CMA CGM Group and Shell have performed what they said was the first bio-LNG bunkering trial in Rotterdam.

Shell bunkered =Containerships Aurora, a 1400-TEU LNG-powered vessel, with a nearly 10% blend of low-carbon bio-LNG while calling Rotterdam. The vessel received around 219 tonnes of LNG, 20 tonnes of which were bio-LNG.

Safe and efficient bunkering operation was performed by the barge LNG London at the Rotterdam Short Sea Terminals. The operation was thus conducted by means of a ship-to-ship transfer while Containerships Aurora carried out cargo operations simultaneously.

LNG London bunkers Containerships Aurora with a bio-LNG mix. Image: CMA CGM

Shell Global Downstream general manager Tahir Faruqui said shell believes LNG is the first integral step to decarbonise the shipping sector.

“LNG offers immediate emissions reduction and has the potential to become a net zero emission marine fuel given the possible roles of Bio-LNG and synthetic LNG,” he said.

“We look forward to assessing how the supply chain might be scaled to enable LNG to become a viable carbon neutral marine fuel.”

CMA CGM Group vice-president, energy transition and bunkering Farid Trad said CMA CGM believes LNG is the first step towards achieving net-zero Carbon by 2050.

“LNG-powered vessels enable to reach, as of today, step two of this process which is the use of bio-LNG,” he said.

“The group is heavily investing in research and development alongside its industrial partners to identify the energy sources of the future with the aim of achieving total decarbonation and help have a positive impact on our customers’ carbon footprint and helping to protect the environment.”

Shell’s bio-LNG offering, combined with the dual-fuel gas engine technology developed by CMA CGM, has the potential to further reduce greenhouse gas emissions (including carbon dioxide) by at least 67 % well-to-wake (the complete value chain) compared to VLSFO.

Produced from agricultural and industrial food waste, bio-LNG has demonstrated the future potential of the bio-LNG supply chain.

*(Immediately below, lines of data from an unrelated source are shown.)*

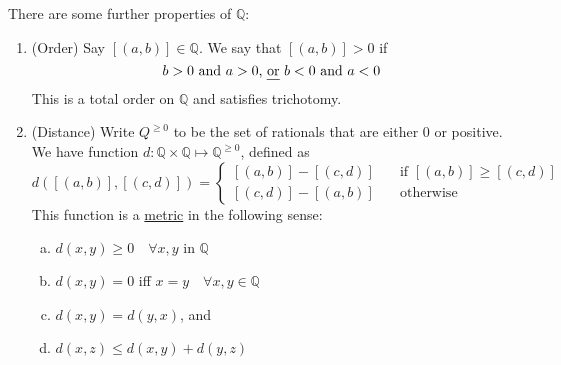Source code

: \documentclass[12pt]{amsart}
\newcommand{\bbQ}{\mathbb{Q}}
\theoremstyle{plain}
\theoremstyle{remark}
\theoremstyle{definition}
\begin{document}
\par
There are some further properties of $\bbQ$:
\begin{enumerate}[(1)]
	\item (Order)
		Say $[(a,b)]\in \bbQ$. We say that $[(a,b)] > 0$ if 
		\begin{equation*}
			b > 0 \mbox{ and } a > 0 \mbox{, \ul{or} } b < 0 \mbox{ and } a < 0
		\end{equation*}
		This is a total order on $\bbQ$ and satisfies trichotomy.
	\item (Distance)
		Write $Q^{\geqslant 0}$ to be the set of rationals that are either $0$ or positive. We have  function $d: \bbQ \times \bbQ \mapsto \bbQ^{\geqslant 0}$, defined as 
		\begin{equation*}
			d([(a,b)],[(c,d)]) = 
			\begin{cases}
				[(a,b)] - [(c,d)] \quad &\mbox{if } [(a,b)] \geqslant [(c,d)]\\	
				[(c,d)] - [(a,b)] \quad &\mbox{otherwise}
			\end{cases}
		\end{equation*}
		This function is a \ul{metric} in the following sense:
		\begin{enumerate}[a.]
			\item $d(x,y)\geqslant 0 \quad \forall x,y \mbox{ in } \bbQ$
			\item $d(x,y) = 0$ iff $x = y \quad \forall x,y \in \bbQ$ 
			\item $d(x,y) = d(y,x)$, and 
			\item $d(x,z) \leqslant d(x,y) + d(y,z)$
		\end{enumerate}
\end{enumerate}
\end{document}
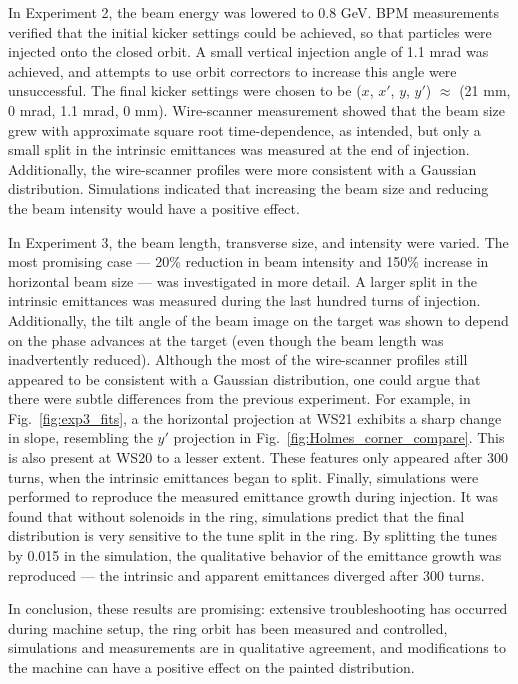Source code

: In Experiment 2, the beam energy was lowered to 0.8 GeV. BPM measurements verified that the initial kicker settings could be achieved, so that particles were injected onto the closed orbit. A small vertical injection angle of 1.1 mrad was achieved, and attempts to use orbit correctors to increase this angle were unsuccessful. The final kicker settings were chosen to be ($x$, $x'$, $y$, $y'$) $\approx$ (21 mm, 0 mrad, 1.1 mrad, 0 mm). Wire-scanner measurement showed that the beam size grew with approximate square root time-dependence, as intended, but only a small split in the intrinsic emittances was measured at the end of injection. Additionally, the wire-scanner profiles were more consistent with a Gaussian distribution. Simulations indicated that increasing the beam size and reducing the beam intensity would have a positive effect. 

In Experiment 3, the beam length, transverse size, and intensity were varied. The most promising case — 20\% reduction in beam intensity and 150\% increase in horizontal beam size — was investigated in more detail. A larger split in the intrinsic emittances was measured during the last hundred turns of injection. Additionally, the tilt angle of the beam image on the target was shown to depend on the phase advances at the target (even though the beam length was inadvertently reduced). Although the most of the wire-scanner profiles still appeared to be consistent with a Gaussian distribution, one could argue that there were subtle differences from the previous experiment. For example, in Fig.~\ref{fig:exp3_fits}, a the horizontal projection at WS21 exhibits a sharp change in slope, resembling the $y'$ projection in Fig.~\ref{fig:Holmes_corner_compare}. This is also present at WS20 to a lesser extent. These features only appeared after 300 turns, when the intrinsic emittances began to split. Finally, simulations were performed to reproduce the measured emittance growth during injection. It was found that without solenoids in the ring, simulations predict that the final distribution is very sensitive to the tune split in the ring. By splitting the tunes by 0.015 in the simulation, the qualitative behavior of the emittance growth was reproduced — the intrinsic and apparent emittances diverged after 300 turns. 

In conclusion, these results are promising: extensive troubleshooting has occurred during machine setup, the ring orbit has been measured and controlled, simulations and measurements are in qualitative agreement, and modifications to the machine can have a positive effect on the painted distribution.
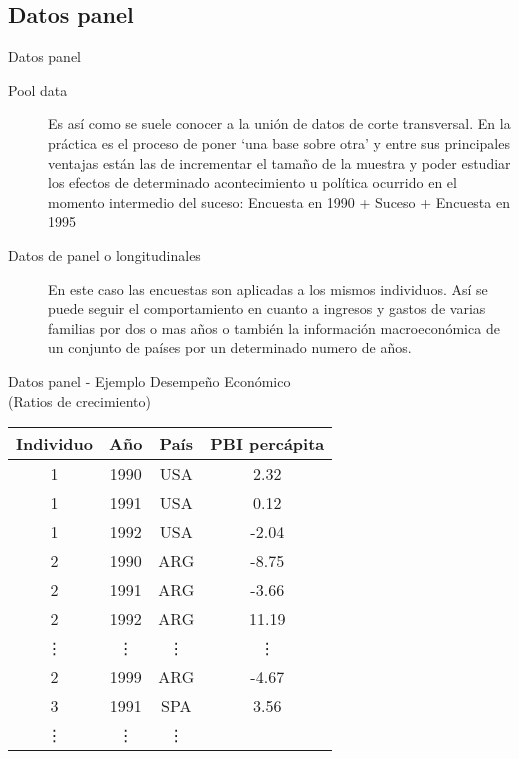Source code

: \subsection{Datos panel}
\begin{frame}{Datos panel}
	\begin{description}
		\item[Pool data] Es así como se suele conocer a la unión de datos de corte transversal. En la práctica es el proceso de poner `una base sobre
		otra' y entre sus principales ventajas están las de incrementar el tamaño de la muestra y poder estudiar los efectos de determinado
		acontecimiento u política ocurrido en el momento intermedio del suceso: Encuesta en 1990 + Suceso + Encuesta en 1995
		\item[Datos de panel o longitudinales] En este caso las encuestas son aplicadas a los mismos individuos. Así se puede seguir el comportamiento en cuanto a ingresos
		y gastos de varias familias por dos o mas años o también la información macroeconómica de un conjunto de países por un determinado numero de años.
	\end{description}
\end{frame}
\begin{frame}{Datos panel - Ejemplo}
	\centering
	{\small Desempeño Económico} \\
	{\tiny (Ratios de crecimiento)}\\
	\smallskip
	\begin{tabular}{ cccc } 
		\hline
		Individuo & Año &País & PBI percápita \\
		\hline\hline
		1 & 1990 & USA & 2.32  \\
		1 & 1991 & USA & 0.12  \\
		1 & 1992 & USA & -2.04 \\
		2 & 1990 & ARG & -8.75 \\
		2 & 1991 & ARG & -3.66 \\
		2 & 1992 & ARG & 11.19 \\
		\vdots & \vdots & \vdots & \vdots \\
		2 & 1999 & ARG & -4.67 \\
		3 & 1991 & SPA & 3.56  \\
		\vdots & \vdots & \vdots & \\
		\hline
	\end{tabular}
\end{frame}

Results from the trial will give the maritime sector a vital demonstration into the scalability, sustainability and technical compliance of bio-LNG.

The CMA CGM Group’s dual-fuel gas vessels, which operate today with LNG and biomethane, already have the technical capability of using e-methane (instead of LNG), a source of carbon-neutral fuel. This e-methane ready fleet consists of 20 vessels already in service and a total of 44 vessels by the end of 2024.

In addition to this new milestone in the use of Bio-LNG for shipping, CMA CGM supported in 2021 the production of 25,000 tonnes of biomethane (equivalent to a year’s fuel consumption of four 1400-TEU LNG-powered ships), which in turn supports Shell to develop production capacity to further accelerate the availability to a wider market.